• _WORK INSTRUCTIONS_: Write the entries below out again without a single difference.

Stored dataset items
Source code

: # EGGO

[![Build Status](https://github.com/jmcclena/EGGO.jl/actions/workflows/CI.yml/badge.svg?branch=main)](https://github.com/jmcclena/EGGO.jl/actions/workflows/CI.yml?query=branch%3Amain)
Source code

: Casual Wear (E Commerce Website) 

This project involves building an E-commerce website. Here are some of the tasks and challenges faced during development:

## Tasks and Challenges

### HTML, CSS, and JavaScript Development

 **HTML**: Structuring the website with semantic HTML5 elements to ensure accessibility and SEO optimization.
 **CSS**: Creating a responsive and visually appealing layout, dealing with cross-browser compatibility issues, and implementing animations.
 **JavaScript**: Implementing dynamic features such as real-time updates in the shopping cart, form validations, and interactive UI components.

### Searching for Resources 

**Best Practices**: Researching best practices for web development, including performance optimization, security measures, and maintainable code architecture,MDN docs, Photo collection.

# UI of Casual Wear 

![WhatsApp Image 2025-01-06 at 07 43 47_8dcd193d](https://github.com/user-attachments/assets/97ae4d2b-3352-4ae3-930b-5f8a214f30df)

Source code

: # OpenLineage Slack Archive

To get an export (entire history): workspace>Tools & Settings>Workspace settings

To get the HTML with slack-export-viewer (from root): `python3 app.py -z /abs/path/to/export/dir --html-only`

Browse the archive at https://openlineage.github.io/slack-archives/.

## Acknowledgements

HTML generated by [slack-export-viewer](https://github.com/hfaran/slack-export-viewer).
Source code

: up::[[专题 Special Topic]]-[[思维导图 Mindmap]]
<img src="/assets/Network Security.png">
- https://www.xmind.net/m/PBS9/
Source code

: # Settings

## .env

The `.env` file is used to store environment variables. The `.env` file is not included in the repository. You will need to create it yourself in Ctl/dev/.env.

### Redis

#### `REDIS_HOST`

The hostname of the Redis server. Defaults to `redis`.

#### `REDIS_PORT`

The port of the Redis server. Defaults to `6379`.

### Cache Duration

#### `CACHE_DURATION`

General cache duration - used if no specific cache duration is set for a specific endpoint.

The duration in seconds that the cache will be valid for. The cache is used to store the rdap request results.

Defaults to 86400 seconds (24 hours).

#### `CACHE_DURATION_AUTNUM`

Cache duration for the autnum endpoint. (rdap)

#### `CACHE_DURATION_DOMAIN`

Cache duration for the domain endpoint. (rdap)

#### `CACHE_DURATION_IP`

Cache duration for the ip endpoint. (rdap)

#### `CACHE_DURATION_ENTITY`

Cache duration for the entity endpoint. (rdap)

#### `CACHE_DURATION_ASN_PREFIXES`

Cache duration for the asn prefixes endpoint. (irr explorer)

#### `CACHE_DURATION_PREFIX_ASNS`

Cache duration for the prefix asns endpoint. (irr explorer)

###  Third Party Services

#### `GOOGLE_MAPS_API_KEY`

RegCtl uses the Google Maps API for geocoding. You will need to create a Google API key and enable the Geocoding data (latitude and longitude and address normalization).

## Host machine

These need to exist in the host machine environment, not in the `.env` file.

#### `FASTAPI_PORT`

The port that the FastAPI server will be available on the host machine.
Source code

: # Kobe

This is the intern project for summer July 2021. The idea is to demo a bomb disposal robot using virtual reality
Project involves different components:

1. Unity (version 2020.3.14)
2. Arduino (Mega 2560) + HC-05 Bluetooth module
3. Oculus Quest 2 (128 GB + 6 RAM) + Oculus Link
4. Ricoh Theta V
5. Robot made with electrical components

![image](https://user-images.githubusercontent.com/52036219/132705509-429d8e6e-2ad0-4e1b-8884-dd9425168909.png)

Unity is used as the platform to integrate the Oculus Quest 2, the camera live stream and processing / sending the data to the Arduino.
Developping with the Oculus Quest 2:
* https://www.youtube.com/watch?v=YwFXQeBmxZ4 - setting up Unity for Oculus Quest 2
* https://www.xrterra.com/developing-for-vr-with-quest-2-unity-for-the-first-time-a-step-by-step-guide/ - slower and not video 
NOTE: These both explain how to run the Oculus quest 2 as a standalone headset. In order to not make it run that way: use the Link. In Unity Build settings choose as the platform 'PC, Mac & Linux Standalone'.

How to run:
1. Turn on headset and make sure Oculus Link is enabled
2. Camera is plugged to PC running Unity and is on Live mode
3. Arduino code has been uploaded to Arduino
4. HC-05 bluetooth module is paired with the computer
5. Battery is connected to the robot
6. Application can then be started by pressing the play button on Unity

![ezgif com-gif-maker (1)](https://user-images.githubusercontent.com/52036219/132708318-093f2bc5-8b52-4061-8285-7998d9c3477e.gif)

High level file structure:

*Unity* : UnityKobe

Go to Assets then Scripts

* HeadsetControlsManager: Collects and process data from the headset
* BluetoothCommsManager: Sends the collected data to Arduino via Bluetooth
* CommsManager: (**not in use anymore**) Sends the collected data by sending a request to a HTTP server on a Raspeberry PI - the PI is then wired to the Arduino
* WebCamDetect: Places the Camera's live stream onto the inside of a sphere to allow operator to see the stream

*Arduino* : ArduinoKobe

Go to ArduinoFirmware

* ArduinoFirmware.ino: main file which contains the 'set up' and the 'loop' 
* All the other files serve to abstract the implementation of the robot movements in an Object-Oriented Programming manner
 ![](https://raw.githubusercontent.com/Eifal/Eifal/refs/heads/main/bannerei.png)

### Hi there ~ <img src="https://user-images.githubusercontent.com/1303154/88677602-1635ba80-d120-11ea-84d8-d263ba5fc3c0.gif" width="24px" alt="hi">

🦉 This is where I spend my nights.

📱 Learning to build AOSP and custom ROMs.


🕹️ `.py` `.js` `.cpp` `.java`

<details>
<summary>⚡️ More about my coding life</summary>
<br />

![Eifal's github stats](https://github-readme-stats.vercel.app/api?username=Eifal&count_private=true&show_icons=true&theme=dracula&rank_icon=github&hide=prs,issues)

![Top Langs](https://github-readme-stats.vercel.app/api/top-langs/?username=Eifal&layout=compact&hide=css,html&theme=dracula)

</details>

• _PROBLEM SOLUTION_:
Source code

: # EGGO

[![Build Status](https://github.com/jmcclena/EGGO.jl/actions/workflows/CI.yml/badge.svg?branch=main)](https://github.com/jmcclena/EGGO.jl/actions/workflows/CI.yml?query=branch%3Amain)
Source code

: Casual Wear (E Commerce Website) 

This project involves building an E-commerce website. Here are some of the tasks and challenges faced during development:

## Tasks and Challenges

### HTML, CSS, and JavaScript Development

 **HTML**: Structuring the website with semantic HTML5 elements to ensure accessibility and SEO optimization.
 **CSS**: Creating a responsive and visually appealing layout, dealing with cross-browser compatibility issues, and implementing animations.
 **JavaScript**: Implementing dynamic features such as real-time updates in the shopping cart, form validations, and interactive UI components.

### Searching for Resources 

**Best Practices**: Researching best practices for web development, including performance optimization, security measures, and maintainable code architecture,MDN docs, Photo collection.

# UI of Casual Wear 

![WhatsApp Image 2025-01-06 at 07 43 47_8dcd193d](https://github.com/user-attachments/assets/97ae4d2b-3352-4ae3-930b-5f8a214f30df)

Source code

: # OpenLineage Slack Archive

To get an export (entire history): workspace>Tools & Settings>Workspace settings

To get the HTML with slack-export-viewer (from root): `python3 app.py -z /abs/path/to/export/dir --html-only`

Browse the archive at https://openlineage.github.io/slack-archives/.

## Acknowledgements

HTML generated by [slack-export-viewer](https://github.com/hfaran/slack-export-viewer).
Source code

: up::[[专题 Special Topic]]-[[思维导图 Mindmap]]
<img src="/assets/Network Security.png">
- https://www.xmind.net/m/PBS9/
Source code

: # Settings

## .env

The `.env` file is used to store environment variables. The `.env` file is not included in the repository. You will need to create it yourself in Ctl/dev/.env.

### Redis

#### `REDIS_HOST`

The hostname of the Redis server. Defaults to `redis`.

#### `REDIS_PORT`

The port of the Redis server. Defaults to `6379`.

### Cache Duration

#### `CACHE_DURATION`

General cache duration - used if no specific cache duration is set for a specific endpoint.

The duration in seconds that the cache will be valid for. The cache is used to store the rdap request results.

Defaults to 86400 seconds (24 hours).

#### `CACHE_DURATION_AUTNUM`

Cache duration for the autnum endpoint. (rdap)

#### `CACHE_DURATION_DOMAIN`

Cache duration for the domain endpoint. (rdap)

#### `CACHE_DURATION_IP`

Cache duration for the ip endpoint. (rdap)

#### `CACHE_DURATION_ENTITY`

Cache duration for the entity endpoint. (rdap)

#### `CACHE_DURATION_ASN_PREFIXES`

Cache duration for the asn prefixes endpoint. (irr explorer)

#### `CACHE_DURATION_PREFIX_ASNS`

Cache duration for the prefix asns endpoint. (irr explorer)

###  Third Party Services

#### `GOOGLE_MAPS_API_KEY`

RegCtl uses the Google Maps API for geocoding. You will need to create a Google API key and enable the Geocoding data (latitude and longitude and address normalization).

## Host machine

These need to exist in the host machine environment, not in the `.env` file.

#### `FASTAPI_PORT`

The port that the FastAPI server will be available on the host machine.
Source code

: # Kobe

This is the intern project for summer July 2021. The idea is to demo a bomb disposal robot using virtual reality
Project involves different components:

1. Unity (version 2020.3.14)
2. Arduino (Mega 2560) + HC-05 Bluetooth module
3. Oculus Quest 2 (128 GB + 6 RAM) + Oculus Link
4. Ricoh Theta V
5. Robot made with electrical components

![image](https://user-images.githubusercontent.com/52036219/132705509-429d8e6e-2ad0-4e1b-8884-dd9425168909.png)

Unity is used as the platform to integrate the Oculus Quest 2, the camera live stream and processing / sending the data to the Arduino.
Developping with the Oculus Quest 2:
* https://www.youtube.com/watch?v=YwFXQeBmxZ4 - setting up Unity for Oculus Quest 2
* https://www.xrterra.com/developing-for-vr-with-quest-2-unity-for-the-first-time-a-step-by-step-guide/ - slower and not video 
NOTE: These both explain how to run the Oculus quest 2 as a standalone headset. In order to not make it run that way: use the Link. In Unity Build settings choose as the platform 'PC, Mac & Linux Standalone'.

How to run:
1. Turn on headset and make sure Oculus Link is enabled
2. Camera is plugged to PC running Unity and is on Live mode
3. Arduino code has been uploaded to Arduino
4. HC-05 bluetooth module is paired with the computer
5. Battery is connected to the robot
6. Application can then be started by pressing the play button on Unity

![ezgif com-gif-maker (1)](https://user-images.githubusercontent.com/52036219/132708318-093f2bc5-8b52-4061-8285-7998d9c3477e.gif)

High level file structure:

*Unity* : UnityKobe

Go to Assets then Scripts

* HeadsetControlsManager: Collects and process data from the headset
* BluetoothCommsManager: Sends the collected data to Arduino via Bluetooth
* CommsManager: (**not in use anymore**) Sends the collected data by sending a request to a HTTP server on a Raspeberry PI - the PI is then wired to the Arduino
* WebCamDetect: Places the Camera's live stream onto the inside of a sphere to allow operator to see the stream

*Arduino* : ArduinoKobe

Go to ArduinoFirmware

* ArduinoFirmware.ino: main file which contains the 'set up' and the 'loop' 
* All the other files serve to abstract the implementation of the robot movements in an Object-Oriented Programming manner
 ![](https://raw.githubusercontent.com/Eifal/Eifal/refs/heads/main/bannerei.png)

### Hi there ~ <img src="https://user-images.githubusercontent.com/1303154/88677602-1635ba80-d120-11ea-84d8-d263ba5fc3c0.gif" width="24px" alt="hi">

🦉 This is where I spend my nights.

📱 Learning to build AOSP and custom ROMs.


🕹️ `.py` `.js` `.cpp` `.java`

<details>
<summary>⚡️ More about my coding life</summary>
<br />

![Eifal's github stats](https://github-readme-stats.vercel.app/api?username=Eifal&count_private=true&show_icons=true&theme=dracula&rank_icon=github&hide=prs,issues)

![Top Langs](https://github-readme-stats.vercel.app/api/top-langs/?username=Eifal&layout=compact&hide=css,html&theme=dracula)

</details>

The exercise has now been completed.